| TRY IT |
Nothing in the entries may be dropped: restate them word for word.

| RECORDED DATA |
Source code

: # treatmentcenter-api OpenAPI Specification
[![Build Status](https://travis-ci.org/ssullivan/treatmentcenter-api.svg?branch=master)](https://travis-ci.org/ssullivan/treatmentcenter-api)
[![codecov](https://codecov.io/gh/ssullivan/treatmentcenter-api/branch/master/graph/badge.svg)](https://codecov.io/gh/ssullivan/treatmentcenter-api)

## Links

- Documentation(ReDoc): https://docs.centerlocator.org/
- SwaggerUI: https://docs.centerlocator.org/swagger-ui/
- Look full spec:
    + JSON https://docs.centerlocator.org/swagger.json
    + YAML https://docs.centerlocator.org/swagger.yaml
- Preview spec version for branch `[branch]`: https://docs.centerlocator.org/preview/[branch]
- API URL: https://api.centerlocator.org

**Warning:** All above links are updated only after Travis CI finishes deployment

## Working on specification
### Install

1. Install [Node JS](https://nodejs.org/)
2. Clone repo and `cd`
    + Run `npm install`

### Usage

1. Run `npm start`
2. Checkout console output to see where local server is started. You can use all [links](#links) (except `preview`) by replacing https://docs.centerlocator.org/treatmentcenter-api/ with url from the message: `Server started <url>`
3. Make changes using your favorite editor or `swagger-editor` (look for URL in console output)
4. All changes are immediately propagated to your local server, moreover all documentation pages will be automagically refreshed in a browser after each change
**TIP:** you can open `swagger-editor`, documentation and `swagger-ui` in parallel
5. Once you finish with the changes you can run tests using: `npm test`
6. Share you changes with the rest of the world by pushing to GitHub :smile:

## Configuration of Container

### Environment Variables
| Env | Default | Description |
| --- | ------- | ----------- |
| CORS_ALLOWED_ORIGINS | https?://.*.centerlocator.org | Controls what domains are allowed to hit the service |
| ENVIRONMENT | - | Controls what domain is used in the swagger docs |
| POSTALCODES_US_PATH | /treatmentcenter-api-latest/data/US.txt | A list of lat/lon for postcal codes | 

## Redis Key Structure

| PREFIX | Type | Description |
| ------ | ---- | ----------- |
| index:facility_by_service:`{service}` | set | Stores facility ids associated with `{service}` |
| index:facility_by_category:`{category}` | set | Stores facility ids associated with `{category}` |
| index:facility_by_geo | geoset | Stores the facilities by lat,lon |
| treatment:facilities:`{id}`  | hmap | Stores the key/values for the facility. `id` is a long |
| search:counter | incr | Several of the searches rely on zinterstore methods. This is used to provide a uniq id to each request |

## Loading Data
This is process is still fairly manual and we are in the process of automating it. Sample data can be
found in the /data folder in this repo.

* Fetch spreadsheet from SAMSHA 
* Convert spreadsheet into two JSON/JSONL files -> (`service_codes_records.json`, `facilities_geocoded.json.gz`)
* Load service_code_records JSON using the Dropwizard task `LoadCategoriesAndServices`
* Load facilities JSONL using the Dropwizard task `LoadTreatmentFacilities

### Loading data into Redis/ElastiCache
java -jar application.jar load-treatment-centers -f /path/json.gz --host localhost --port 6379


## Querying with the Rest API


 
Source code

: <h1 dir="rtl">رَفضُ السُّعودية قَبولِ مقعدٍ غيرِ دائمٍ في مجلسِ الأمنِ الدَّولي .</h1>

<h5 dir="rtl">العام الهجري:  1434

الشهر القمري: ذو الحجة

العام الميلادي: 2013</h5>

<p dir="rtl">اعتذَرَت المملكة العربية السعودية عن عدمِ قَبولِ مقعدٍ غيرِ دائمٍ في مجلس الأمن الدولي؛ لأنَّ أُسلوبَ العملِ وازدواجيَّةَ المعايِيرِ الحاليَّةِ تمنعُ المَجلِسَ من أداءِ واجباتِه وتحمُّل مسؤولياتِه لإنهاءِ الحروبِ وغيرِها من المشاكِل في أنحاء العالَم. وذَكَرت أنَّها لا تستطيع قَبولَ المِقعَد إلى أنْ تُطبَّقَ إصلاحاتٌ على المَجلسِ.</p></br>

| EXPECTED ANSWER |
Source code

: # treatmentcenter-api OpenAPI Specification
[![Build Status](https://travis-ci.org/ssullivan/treatmentcenter-api.svg?branch=master)](https://travis-ci.org/ssullivan/treatmentcenter-api)
[![codecov](https://codecov.io/gh/ssullivan/treatmentcenter-api/branch/master/graph/badge.svg)](https://codecov.io/gh/ssullivan/treatmentcenter-api)

## Links

- Documentation(ReDoc): https://docs.centerlocator.org/
- SwaggerUI: https://docs.centerlocator.org/swagger-ui/
- Look full spec:
    + JSON https://docs.centerlocator.org/swagger.json
    + YAML https://docs.centerlocator.org/swagger.yaml
- Preview spec version for branch `[branch]`: https://docs.centerlocator.org/preview/[branch]
- API URL: https://api.centerlocator.org

**Warning:** All above links are updated only after Travis CI finishes deployment

## Working on specification
### Install

1. Install [Node JS](https://nodejs.org/)
2. Clone repo and `cd`
    + Run `npm install`

### Usage

1. Run `npm start`
2. Checkout console output to see where local server is started. You can use all [links](#links) (except `preview`) by replacing https://docs.centerlocator.org/treatmentcenter-api/ with url from the message: `Server started <url>`
3. Make changes using your favorite editor or `swagger-editor` (look for URL in console output)
4. All changes are immediately propagated to your local server, moreover all documentation pages will be automagically refreshed in a browser after each change
**TIP:** you can open `swagger-editor`, documentation and `swagger-ui` in parallel
5. Once you finish with the changes you can run tests using: `npm test`
6. Share you changes with the rest of the world by pushing to GitHub :smile:

## Configuration of Container

### Environment Variables
| Env | Default | Description |
| --- | ------- | ----------- |
| CORS_ALLOWED_ORIGINS | https?://.*.centerlocator.org | Controls what domains are allowed to hit the service |
| ENVIRONMENT | - | Controls what domain is used in the swagger docs |
| POSTALCODES_US_PATH | /treatmentcenter-api-latest/data/US.txt | A list of lat/lon for postcal codes | 

## Redis Key Structure

| PREFIX | Type | Description |
| ------ | ---- | ----------- |
| index:facility_by_service:`{service}` | set | Stores facility ids associated with `{service}` |
| index:facility_by_category:`{category}` | set | Stores facility ids associated with `{category}` |
| index:facility_by_geo | geoset | Stores the facilities by lat,lon |
| treatment:facilities:`{id}`  | hmap | Stores the key/values for the facility. `id` is a long |
| search:counter | incr | Several of the searches rely on zinterstore methods. This is used to provide a uniq id to each request |

## Loading Data
This is process is still fairly manual and we are in the process of automating it. Sample data can be
found in the /data folder in this repo.

* Fetch spreadsheet from SAMSHA 
* Convert spreadsheet into two JSON/JSONL files -> (`service_codes_records.json`, `facilities_geocoded.json.gz`)
* Load service_code_records JSON using the Dropwizard task `LoadCategoriesAndServices`
* Load facilities JSONL using the Dropwizard task `LoadTreatmentFacilities

### Loading data into Redis/ElastiCache
java -jar application.jar load-treatment-centers -f /path/json.gz --host localhost --port 6379


## Querying with the Rest API


 
Source code

: <h1 dir="rtl">رَفضُ السُّعودية قَبولِ مقعدٍ غيرِ دائمٍ في مجلسِ الأمنِ الدَّولي .</h1>

<h5 dir="rtl">العام الهجري:  1434

الشهر القمري: ذو الحجة

العام الميلادي: 2013</h5>

<p dir="rtl">اعتذَرَت المملكة العربية السعودية عن عدمِ قَبولِ مقعدٍ غيرِ دائمٍ في مجلس الأمن الدولي؛ لأنَّ أُسلوبَ العملِ وازدواجيَّةَ المعايِيرِ الحاليَّةِ تمنعُ المَجلِسَ من أداءِ واجباتِه وتحمُّل مسؤولياتِه لإنهاءِ الحروبِ وغيرِها من المشاكِل في أنحاء العالَم. وذَكَرت أنَّها لا تستطيع قَبولَ المِقعَد إلى أنْ تُطبَّقَ إصلاحاتٌ على المَجلسِ.</p></br>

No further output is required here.